For each line in the data below that has the word "участию", copy that line.
BEGIN
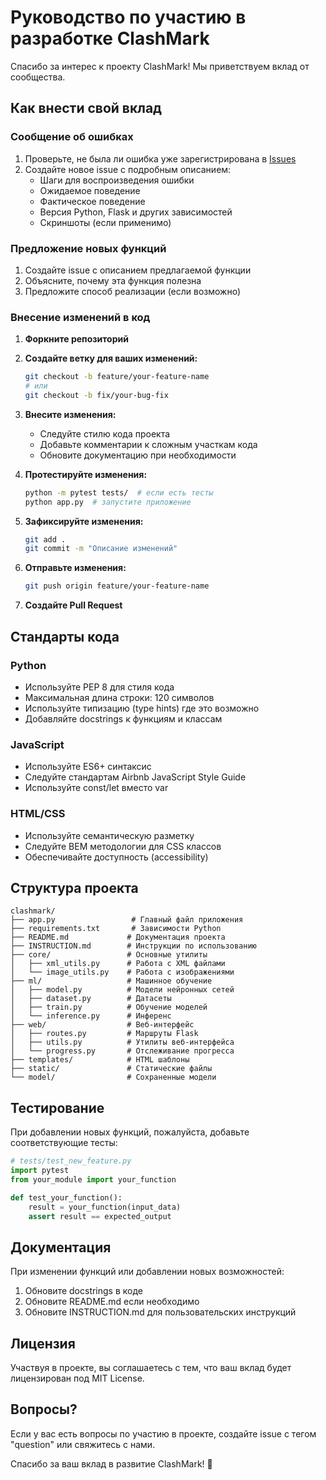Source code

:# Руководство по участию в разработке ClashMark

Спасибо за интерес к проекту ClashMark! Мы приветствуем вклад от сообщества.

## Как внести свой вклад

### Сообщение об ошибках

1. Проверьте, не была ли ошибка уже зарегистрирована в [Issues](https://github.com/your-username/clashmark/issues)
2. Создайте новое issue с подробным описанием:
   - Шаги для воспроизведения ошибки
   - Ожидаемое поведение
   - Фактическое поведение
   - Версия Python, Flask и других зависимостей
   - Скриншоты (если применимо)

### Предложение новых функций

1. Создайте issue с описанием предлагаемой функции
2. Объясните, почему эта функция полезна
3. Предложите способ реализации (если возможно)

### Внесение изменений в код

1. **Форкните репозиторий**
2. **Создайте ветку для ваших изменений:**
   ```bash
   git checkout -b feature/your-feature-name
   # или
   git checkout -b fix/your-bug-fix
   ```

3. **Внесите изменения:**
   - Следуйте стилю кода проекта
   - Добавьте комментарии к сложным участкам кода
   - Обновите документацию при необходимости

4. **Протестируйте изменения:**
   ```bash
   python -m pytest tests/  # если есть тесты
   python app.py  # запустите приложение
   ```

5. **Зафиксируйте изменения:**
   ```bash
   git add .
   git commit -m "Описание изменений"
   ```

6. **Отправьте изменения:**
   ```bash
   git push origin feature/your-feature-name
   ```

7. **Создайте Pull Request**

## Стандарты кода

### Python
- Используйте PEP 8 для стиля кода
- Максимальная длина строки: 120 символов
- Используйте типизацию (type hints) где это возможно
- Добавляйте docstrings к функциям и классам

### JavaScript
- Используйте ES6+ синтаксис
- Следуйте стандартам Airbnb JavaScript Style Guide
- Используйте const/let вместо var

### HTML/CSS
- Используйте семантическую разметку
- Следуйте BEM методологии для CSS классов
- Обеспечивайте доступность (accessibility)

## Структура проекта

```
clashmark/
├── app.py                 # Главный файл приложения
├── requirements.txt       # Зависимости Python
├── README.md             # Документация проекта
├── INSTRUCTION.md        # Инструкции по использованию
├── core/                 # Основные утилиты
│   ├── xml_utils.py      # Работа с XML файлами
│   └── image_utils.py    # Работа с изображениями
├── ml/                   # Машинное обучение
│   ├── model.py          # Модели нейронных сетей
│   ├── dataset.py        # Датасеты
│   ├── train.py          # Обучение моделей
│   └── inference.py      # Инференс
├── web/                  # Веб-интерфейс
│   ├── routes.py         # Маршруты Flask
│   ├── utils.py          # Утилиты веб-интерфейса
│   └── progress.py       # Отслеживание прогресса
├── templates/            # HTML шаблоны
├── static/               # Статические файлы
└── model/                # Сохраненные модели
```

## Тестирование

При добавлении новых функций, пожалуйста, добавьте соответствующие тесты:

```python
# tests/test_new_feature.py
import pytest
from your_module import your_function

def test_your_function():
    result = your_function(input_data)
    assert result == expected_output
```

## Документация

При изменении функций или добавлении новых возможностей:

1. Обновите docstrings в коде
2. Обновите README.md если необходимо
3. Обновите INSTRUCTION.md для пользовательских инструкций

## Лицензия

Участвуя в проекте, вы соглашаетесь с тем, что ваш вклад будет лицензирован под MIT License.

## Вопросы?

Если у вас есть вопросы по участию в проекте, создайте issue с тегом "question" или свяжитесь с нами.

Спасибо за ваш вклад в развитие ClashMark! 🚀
END
BEGIN
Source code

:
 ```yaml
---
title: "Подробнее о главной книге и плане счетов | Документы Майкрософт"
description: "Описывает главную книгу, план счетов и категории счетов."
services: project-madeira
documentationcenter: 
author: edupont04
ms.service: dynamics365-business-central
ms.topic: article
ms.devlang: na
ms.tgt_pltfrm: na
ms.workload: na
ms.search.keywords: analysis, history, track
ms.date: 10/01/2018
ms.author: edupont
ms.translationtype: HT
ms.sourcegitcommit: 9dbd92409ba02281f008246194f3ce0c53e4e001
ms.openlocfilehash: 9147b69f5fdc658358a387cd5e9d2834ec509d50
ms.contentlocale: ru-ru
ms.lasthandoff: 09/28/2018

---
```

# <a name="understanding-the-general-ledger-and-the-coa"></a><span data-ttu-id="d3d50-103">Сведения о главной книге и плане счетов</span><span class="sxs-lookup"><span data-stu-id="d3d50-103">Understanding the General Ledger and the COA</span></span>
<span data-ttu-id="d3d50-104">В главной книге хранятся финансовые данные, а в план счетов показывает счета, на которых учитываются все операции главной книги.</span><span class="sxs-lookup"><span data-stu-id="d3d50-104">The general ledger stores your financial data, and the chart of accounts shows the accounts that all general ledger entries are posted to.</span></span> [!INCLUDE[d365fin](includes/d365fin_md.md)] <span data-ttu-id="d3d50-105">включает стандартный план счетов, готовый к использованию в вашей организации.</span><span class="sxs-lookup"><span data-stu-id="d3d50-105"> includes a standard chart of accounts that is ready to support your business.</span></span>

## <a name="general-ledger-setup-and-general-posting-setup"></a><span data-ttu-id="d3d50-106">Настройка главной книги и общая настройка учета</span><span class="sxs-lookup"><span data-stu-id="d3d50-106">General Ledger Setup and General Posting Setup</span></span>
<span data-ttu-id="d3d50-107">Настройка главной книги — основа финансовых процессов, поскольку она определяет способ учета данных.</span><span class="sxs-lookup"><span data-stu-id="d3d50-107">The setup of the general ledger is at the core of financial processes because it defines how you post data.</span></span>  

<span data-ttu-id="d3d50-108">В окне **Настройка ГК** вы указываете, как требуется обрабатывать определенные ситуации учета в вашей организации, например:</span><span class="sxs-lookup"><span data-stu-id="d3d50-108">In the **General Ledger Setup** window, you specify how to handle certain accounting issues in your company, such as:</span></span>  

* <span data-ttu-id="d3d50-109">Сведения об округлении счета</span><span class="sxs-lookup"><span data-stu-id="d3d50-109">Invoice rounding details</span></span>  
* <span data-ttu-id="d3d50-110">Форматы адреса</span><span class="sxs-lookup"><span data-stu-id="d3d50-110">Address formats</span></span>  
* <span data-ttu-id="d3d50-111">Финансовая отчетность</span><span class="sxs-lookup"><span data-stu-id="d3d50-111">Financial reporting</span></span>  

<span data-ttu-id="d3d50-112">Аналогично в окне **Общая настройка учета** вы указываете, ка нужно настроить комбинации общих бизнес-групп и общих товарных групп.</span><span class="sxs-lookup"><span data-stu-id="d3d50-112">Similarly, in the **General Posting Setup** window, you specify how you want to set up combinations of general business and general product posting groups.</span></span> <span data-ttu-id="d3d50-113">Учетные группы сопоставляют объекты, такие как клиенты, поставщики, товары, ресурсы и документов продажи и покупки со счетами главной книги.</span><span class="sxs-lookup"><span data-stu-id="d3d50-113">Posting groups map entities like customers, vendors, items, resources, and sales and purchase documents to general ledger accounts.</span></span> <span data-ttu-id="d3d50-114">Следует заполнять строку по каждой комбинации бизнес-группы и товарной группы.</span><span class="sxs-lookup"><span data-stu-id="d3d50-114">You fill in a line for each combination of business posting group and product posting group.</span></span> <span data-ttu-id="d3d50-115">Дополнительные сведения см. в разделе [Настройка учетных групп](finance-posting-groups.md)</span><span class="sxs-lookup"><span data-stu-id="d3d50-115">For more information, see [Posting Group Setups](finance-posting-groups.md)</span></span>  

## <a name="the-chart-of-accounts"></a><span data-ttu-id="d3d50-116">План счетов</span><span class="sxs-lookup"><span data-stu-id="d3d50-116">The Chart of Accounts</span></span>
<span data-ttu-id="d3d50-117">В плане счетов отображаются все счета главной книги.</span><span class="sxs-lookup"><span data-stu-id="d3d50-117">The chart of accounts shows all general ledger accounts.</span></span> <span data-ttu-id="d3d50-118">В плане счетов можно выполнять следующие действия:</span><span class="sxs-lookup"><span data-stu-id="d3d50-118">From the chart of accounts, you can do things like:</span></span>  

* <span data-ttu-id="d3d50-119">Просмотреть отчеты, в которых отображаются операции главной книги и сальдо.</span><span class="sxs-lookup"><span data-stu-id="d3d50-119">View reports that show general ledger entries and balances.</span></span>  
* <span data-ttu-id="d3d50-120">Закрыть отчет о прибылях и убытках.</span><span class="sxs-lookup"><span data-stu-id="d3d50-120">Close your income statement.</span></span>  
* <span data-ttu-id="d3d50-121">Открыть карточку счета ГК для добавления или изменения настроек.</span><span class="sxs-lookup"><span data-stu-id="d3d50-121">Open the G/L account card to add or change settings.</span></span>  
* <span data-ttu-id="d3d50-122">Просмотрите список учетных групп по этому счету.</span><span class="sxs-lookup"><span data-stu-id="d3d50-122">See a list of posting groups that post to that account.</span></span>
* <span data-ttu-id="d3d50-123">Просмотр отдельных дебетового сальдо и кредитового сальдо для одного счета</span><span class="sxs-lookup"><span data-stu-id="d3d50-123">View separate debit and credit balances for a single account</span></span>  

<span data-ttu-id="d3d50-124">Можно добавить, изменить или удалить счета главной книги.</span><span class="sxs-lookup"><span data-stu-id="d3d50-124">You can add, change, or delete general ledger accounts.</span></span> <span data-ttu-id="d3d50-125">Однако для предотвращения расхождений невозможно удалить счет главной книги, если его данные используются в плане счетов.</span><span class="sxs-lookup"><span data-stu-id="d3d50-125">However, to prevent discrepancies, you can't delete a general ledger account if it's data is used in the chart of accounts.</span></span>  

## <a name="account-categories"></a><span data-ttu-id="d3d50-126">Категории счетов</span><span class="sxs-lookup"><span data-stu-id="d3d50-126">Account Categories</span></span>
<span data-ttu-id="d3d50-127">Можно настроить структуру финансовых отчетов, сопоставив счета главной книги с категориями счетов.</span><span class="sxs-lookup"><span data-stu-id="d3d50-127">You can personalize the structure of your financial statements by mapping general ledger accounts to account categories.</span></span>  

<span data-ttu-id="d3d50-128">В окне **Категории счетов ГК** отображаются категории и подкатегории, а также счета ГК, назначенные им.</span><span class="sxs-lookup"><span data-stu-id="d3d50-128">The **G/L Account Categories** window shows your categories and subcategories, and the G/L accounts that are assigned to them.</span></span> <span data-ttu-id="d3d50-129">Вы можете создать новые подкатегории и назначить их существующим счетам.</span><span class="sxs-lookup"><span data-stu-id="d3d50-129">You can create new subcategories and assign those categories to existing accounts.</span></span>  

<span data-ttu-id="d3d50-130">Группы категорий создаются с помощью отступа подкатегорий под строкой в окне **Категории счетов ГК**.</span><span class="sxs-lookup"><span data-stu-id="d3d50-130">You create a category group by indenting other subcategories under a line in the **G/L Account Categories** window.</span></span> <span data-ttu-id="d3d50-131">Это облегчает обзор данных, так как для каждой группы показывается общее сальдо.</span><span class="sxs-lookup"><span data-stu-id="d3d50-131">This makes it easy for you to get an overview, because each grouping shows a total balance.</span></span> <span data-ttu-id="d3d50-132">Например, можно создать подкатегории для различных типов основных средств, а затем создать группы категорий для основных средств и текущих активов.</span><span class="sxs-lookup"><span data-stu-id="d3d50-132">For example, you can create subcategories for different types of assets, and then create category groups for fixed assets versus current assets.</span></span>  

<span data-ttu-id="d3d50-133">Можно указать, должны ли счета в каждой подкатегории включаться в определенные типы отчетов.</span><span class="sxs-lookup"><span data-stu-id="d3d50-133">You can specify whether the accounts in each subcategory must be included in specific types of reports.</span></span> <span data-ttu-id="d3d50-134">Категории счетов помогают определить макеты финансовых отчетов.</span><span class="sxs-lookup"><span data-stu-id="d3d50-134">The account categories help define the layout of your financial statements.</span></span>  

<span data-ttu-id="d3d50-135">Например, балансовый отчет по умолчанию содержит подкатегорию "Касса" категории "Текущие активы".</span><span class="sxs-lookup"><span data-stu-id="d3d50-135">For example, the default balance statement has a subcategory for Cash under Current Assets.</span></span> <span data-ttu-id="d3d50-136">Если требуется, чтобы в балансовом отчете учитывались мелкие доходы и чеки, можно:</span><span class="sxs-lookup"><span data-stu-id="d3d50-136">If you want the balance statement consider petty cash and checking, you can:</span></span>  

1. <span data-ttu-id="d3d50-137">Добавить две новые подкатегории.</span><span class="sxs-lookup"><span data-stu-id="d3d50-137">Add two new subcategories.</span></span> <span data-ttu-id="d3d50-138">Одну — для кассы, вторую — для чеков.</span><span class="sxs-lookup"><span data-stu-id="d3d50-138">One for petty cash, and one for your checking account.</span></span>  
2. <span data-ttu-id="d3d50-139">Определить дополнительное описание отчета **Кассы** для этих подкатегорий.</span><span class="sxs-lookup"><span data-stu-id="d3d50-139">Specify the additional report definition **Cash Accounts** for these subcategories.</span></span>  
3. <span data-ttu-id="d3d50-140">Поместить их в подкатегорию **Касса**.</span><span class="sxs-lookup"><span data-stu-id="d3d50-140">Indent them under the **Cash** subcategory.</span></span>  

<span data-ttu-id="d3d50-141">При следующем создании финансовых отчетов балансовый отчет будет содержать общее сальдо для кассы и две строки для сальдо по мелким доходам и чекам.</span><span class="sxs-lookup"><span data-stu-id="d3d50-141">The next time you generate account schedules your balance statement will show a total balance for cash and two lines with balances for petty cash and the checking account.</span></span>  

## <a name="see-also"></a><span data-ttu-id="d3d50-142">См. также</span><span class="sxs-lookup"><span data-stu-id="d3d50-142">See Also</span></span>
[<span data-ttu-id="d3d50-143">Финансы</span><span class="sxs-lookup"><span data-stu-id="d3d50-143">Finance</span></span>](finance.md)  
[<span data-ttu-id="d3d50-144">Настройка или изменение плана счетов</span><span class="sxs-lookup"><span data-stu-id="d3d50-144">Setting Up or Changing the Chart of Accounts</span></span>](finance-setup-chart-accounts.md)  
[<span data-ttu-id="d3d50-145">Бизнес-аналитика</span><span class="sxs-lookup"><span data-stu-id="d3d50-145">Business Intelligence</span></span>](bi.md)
END
BEGIN
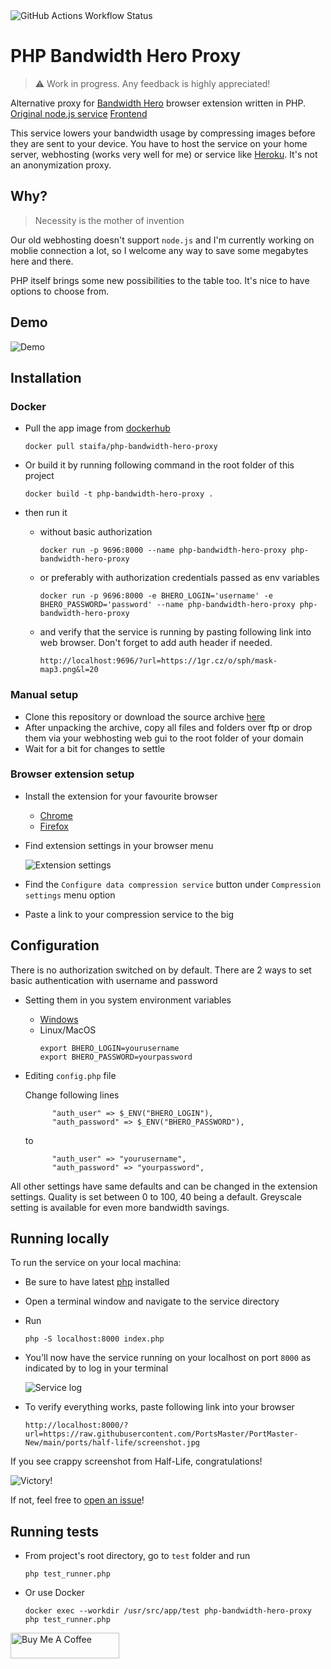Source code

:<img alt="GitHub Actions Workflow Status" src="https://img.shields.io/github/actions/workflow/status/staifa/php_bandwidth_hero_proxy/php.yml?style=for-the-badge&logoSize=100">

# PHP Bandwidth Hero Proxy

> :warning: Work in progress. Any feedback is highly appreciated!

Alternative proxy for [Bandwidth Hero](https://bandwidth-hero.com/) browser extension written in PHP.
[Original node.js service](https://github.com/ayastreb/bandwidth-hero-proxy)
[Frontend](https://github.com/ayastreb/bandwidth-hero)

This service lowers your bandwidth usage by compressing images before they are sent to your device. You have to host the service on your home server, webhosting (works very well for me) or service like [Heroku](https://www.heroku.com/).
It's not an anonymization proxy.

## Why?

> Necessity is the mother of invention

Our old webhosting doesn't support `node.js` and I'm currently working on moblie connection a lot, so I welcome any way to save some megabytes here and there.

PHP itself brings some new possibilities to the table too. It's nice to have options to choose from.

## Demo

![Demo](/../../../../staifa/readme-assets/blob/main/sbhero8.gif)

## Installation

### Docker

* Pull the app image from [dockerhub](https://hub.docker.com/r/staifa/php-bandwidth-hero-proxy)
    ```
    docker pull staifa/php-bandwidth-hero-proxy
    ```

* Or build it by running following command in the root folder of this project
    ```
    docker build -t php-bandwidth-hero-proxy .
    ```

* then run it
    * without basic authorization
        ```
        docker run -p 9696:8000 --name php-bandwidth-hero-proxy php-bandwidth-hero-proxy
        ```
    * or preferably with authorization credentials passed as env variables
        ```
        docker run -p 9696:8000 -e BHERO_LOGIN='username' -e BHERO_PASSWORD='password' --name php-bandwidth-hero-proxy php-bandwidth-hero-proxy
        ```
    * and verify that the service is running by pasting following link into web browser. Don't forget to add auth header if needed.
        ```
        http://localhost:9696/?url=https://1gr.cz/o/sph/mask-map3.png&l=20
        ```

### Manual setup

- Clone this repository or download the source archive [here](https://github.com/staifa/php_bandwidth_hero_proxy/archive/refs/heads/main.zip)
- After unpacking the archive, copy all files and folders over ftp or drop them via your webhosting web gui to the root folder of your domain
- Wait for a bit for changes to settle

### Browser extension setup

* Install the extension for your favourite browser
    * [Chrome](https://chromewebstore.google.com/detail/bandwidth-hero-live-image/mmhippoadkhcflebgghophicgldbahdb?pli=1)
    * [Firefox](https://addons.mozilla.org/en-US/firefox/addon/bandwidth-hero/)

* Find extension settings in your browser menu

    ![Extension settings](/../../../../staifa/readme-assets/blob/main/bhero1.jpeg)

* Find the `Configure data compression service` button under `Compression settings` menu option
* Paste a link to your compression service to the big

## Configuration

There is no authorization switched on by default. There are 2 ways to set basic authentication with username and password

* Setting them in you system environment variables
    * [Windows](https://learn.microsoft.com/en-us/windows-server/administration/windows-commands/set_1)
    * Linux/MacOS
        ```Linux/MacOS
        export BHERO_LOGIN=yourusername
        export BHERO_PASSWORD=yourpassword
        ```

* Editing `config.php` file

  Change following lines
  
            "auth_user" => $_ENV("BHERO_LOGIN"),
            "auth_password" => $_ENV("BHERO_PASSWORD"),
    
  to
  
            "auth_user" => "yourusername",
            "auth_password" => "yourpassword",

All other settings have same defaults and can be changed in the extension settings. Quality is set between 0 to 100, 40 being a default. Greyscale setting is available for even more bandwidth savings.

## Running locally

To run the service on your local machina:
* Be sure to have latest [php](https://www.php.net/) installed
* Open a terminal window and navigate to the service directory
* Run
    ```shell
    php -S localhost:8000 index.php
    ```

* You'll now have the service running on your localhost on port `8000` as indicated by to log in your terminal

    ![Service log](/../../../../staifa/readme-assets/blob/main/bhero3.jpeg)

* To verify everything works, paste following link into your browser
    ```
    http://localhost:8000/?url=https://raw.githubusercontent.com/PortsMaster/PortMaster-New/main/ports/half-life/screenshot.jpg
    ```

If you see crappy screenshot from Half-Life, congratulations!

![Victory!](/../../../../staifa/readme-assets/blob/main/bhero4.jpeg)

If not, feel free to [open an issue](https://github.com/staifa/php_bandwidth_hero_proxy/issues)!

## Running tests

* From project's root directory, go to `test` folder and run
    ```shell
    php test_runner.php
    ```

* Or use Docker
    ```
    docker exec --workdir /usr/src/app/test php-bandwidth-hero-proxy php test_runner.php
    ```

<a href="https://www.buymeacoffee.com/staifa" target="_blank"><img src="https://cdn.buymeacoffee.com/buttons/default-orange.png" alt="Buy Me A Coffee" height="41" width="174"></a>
END
EXERCISE RESULT
:# Руководство по участию в разработке ClashMark
Если у вас есть вопросы по участию в проекте, создайте issue с тегом "question" или свяжитесь с нами.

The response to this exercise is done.